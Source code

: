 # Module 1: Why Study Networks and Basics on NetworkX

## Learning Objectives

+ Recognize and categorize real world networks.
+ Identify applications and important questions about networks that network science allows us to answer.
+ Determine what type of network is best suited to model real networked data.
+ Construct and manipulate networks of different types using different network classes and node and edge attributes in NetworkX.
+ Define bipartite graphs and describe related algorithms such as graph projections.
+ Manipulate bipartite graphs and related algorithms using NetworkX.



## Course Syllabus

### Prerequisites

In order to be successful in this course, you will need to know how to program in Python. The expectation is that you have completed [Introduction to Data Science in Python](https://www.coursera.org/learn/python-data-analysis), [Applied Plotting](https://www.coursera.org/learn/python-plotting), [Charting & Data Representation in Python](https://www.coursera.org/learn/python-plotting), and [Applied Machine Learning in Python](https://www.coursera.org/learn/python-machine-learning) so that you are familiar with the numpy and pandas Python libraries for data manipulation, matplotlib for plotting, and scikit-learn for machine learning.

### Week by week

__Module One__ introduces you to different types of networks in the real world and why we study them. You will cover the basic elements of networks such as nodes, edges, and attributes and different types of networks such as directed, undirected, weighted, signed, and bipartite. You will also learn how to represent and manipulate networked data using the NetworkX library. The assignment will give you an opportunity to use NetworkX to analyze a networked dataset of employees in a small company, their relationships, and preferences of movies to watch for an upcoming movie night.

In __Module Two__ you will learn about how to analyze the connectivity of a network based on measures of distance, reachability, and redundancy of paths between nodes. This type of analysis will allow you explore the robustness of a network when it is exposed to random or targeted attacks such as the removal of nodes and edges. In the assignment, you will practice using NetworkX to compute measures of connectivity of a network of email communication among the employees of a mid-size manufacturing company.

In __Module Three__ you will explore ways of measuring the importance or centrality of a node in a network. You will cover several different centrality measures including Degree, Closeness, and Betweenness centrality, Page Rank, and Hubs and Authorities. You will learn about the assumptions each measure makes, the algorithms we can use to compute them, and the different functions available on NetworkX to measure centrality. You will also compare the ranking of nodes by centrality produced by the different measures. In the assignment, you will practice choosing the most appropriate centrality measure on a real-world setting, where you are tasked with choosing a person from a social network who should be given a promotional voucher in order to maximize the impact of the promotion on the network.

- - -

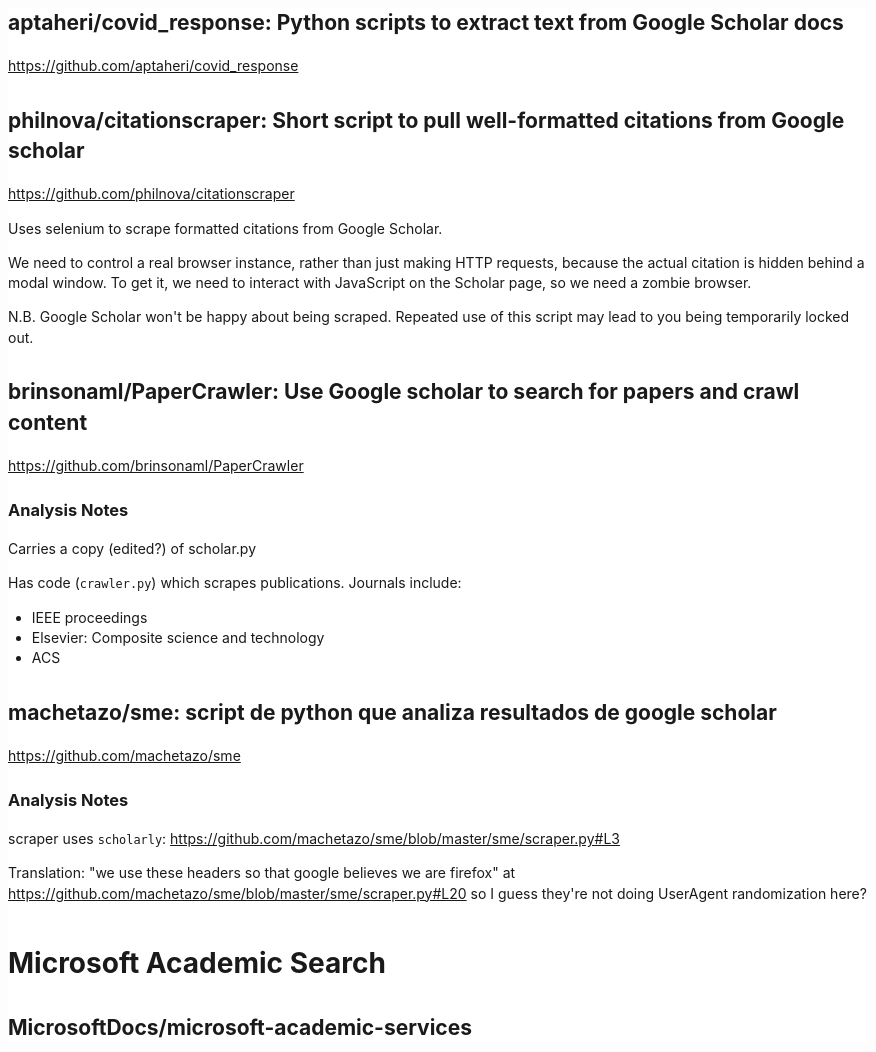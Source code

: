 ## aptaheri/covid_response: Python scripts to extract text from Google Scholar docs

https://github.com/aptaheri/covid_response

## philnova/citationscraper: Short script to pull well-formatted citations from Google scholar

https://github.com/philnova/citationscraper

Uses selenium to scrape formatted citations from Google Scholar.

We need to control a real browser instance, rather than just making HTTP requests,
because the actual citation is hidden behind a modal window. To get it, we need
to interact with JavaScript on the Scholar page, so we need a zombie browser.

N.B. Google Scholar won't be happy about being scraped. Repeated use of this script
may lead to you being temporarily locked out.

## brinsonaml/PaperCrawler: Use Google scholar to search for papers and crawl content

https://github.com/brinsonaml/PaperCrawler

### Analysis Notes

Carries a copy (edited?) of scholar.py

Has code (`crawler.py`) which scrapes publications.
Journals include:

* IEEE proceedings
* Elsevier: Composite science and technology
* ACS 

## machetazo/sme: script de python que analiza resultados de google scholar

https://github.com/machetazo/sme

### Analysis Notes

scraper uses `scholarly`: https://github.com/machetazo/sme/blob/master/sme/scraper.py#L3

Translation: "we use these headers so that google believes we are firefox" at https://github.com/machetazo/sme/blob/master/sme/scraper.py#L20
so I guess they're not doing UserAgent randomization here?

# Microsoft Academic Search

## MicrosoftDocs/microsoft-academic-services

- - -

● INSTRUCTIONS TO FOLLOW
The lines above starting at the one that contains "so I guess they're" and ending at the one that contains "## MicrosoftDocs/microsoft-academic-services" must be transcribed exactly, and no other lines may appear.

● RESPONSE BOX
so I guess they're not doing UserAgent randomization here?

# Microsoft Academic Search

## MicrosoftDocs/microsoft-academic-services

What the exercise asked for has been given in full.